ASSIGNMENT:
The word "Build" marks the lines to keep; find each one in the data and copy it.

SUPPLIED MATERIAL:

....................

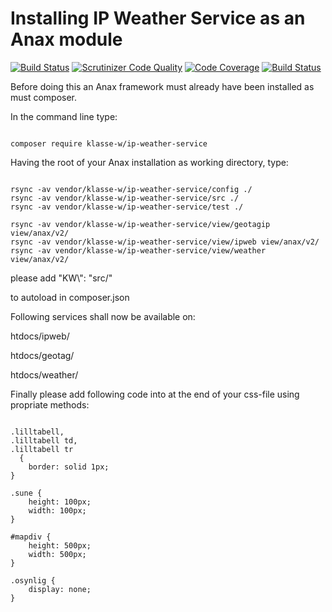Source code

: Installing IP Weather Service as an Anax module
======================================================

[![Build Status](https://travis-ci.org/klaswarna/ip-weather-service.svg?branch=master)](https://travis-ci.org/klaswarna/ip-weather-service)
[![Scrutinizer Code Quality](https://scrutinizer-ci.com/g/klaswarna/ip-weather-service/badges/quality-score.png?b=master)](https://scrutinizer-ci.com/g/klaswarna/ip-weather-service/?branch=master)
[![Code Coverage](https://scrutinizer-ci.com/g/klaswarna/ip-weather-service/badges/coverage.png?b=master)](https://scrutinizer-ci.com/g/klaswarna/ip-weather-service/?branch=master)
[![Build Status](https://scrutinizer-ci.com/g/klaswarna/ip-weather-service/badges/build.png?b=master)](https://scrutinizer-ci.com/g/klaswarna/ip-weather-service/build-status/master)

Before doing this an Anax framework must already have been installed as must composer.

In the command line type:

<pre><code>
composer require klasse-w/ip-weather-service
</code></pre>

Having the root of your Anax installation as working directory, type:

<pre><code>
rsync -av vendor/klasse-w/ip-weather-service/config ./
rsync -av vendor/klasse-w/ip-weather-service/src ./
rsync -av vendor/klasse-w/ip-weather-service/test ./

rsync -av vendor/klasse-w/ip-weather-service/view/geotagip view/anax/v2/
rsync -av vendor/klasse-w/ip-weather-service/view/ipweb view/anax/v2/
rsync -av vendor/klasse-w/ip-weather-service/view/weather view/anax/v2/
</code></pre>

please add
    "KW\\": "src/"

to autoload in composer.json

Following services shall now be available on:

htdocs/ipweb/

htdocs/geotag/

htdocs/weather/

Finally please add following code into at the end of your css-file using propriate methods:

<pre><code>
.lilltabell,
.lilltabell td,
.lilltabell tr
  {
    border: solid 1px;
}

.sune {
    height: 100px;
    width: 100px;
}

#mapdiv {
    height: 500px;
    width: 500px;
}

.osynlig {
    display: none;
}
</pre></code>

....................

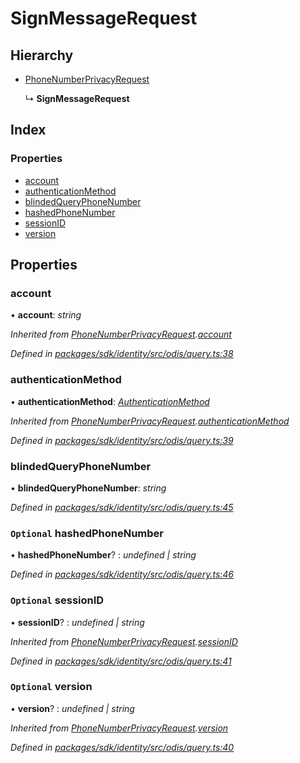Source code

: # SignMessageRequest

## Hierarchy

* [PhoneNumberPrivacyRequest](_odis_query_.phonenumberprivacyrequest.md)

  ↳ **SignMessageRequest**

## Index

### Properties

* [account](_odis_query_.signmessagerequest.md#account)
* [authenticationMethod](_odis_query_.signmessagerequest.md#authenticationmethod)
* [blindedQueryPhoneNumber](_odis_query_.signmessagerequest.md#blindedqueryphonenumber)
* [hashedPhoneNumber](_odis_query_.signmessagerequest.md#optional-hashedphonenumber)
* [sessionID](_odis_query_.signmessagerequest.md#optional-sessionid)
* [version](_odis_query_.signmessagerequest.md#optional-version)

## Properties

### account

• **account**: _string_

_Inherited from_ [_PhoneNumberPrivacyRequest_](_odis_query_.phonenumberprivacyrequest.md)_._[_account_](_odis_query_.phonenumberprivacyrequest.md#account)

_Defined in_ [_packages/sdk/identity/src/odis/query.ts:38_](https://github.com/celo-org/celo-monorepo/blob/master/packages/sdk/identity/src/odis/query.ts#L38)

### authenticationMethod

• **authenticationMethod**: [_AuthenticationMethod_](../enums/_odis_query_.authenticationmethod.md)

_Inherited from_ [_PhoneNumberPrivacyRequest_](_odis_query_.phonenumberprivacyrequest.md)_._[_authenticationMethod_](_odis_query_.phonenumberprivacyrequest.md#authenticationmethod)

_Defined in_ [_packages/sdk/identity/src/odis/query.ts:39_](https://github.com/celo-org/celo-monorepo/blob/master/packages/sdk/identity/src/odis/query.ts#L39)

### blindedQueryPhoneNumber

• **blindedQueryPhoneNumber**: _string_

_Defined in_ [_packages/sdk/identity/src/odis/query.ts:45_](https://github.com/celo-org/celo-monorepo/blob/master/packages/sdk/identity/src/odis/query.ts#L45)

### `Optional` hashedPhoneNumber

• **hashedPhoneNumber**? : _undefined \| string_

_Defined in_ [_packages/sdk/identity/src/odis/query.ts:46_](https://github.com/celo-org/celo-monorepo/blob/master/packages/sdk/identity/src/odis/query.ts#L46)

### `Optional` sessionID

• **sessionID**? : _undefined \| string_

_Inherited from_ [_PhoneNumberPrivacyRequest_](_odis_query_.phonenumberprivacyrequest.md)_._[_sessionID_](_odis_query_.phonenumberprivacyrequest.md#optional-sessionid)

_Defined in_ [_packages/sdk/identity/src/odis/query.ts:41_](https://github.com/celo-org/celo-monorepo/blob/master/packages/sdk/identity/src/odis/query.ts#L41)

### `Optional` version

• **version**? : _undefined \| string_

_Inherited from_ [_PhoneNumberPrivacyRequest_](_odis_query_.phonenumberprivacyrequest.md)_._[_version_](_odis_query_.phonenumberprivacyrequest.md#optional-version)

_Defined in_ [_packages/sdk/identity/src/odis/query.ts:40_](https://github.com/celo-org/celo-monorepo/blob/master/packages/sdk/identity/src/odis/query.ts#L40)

....................

WRITTEN RESPONSE:
[![Build Status](https://travis-ci.org/klaswarna/ip-weather-service.svg?branch=master)](https://travis-ci.org/klaswarna/ip-weather-service)
[![Build Status](https://scrutinizer-ci.com/g/klaswarna/ip-weather-service/badges/build.png?b=master)](https://scrutinizer-ci.com/g/klaswarna/ip-weather-service/build-status/master)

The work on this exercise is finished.